RT Exh. 2, Vol. 6, 1567-1568. Later on, during cross-examination, the prosecutor asked petitioner
if he agreed that his testimony in court was “a lot more detailed than what [he] told Officer
Morten.” Resp. Exh. 5 at 6. Petitioner responded, “He was trying to detail it for me.” Id. After
petitioner confirmed that Officer Morten provided paper and told him to “write out a detailed
statement,” the prosecutor asked petitioner, “And your response was, ‘How can I fill it out with
something that did not happen?’” Id. Petitioner testified, “That was my statement.” Id. The
prosecutor asked petitioner if he then “got a little upset” and told Officer Morten he was “not
being fair.” Id.
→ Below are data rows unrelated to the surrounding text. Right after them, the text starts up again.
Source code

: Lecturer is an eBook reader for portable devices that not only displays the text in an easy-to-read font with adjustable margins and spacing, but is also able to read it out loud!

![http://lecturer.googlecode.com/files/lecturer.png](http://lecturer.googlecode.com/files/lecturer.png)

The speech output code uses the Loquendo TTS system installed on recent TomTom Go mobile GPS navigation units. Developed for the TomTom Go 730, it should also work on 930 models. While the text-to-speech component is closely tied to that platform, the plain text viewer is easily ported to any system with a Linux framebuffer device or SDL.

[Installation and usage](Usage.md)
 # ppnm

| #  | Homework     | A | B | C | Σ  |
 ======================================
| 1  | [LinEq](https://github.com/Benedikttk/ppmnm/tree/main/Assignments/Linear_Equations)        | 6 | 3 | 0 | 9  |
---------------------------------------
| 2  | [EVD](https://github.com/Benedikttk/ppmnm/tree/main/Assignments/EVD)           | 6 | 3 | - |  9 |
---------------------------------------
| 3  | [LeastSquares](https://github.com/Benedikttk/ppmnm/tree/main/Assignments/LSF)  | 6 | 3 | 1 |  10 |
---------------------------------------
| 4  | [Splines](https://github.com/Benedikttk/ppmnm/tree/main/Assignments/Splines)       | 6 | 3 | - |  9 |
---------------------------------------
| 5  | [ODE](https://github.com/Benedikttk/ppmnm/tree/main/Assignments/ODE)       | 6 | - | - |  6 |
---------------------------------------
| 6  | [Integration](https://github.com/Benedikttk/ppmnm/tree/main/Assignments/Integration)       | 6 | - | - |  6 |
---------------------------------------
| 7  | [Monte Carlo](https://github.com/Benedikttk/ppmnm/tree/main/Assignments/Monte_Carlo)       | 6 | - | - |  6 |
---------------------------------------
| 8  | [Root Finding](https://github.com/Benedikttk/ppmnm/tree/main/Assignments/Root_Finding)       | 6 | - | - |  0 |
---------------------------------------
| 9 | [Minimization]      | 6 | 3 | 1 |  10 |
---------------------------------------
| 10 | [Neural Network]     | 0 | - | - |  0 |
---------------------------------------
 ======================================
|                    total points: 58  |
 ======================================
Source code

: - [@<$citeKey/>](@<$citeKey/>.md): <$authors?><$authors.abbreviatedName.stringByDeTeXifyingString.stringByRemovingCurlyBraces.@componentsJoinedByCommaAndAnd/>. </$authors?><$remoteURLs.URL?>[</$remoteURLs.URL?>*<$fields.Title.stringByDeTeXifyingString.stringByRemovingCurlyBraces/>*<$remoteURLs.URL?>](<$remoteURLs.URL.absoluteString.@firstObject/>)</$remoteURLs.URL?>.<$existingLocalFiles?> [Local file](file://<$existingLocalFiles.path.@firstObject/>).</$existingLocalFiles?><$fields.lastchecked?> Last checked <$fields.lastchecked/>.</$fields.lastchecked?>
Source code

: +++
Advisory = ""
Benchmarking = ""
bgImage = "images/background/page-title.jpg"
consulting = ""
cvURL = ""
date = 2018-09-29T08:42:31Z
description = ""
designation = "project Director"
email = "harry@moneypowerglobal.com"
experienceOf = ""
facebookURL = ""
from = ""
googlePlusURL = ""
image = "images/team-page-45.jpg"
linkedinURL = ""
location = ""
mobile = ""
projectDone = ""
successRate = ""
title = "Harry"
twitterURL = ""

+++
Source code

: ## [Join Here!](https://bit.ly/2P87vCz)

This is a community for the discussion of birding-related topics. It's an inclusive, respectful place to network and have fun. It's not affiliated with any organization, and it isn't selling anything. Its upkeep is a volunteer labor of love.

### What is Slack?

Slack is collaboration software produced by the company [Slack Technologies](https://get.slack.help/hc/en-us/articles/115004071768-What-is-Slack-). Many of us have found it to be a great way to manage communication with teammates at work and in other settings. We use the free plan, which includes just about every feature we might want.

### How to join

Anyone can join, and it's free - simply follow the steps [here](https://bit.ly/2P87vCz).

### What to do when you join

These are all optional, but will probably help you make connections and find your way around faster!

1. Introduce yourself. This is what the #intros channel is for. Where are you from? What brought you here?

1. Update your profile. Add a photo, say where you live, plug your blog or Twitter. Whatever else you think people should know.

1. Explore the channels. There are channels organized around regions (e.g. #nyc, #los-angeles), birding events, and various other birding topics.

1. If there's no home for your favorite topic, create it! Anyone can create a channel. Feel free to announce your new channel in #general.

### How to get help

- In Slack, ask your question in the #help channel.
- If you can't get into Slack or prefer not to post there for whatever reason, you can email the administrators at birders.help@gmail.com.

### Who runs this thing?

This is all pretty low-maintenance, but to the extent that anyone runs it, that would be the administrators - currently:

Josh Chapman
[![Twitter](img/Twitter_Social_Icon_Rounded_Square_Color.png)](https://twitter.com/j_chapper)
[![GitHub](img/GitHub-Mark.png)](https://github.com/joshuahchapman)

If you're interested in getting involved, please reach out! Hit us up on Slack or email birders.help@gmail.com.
Petitioner responded, “Yes, ma’am.” Id. The prosecutor asked petitioner whether
he accused Officer Morten of “only believing Jane Doe.” Id. Petitioner responded, “Yes,
ma’am.” Id.
The prosecutor called Officer Morten as a rebuttal witness. Id. at 7. Officer Morten
testified that he gave petitioner an opportunity to write a statement during the interview, he
advised petitioner of “the importance of getting his side of the story out on paper,” and petitioner
“refused to provide a written statement.” Id. Officer Morten testified that, after petitioner refused
to write a statement, petitioner accused Officer Morten of “automatically taking Jane Doe’s side,”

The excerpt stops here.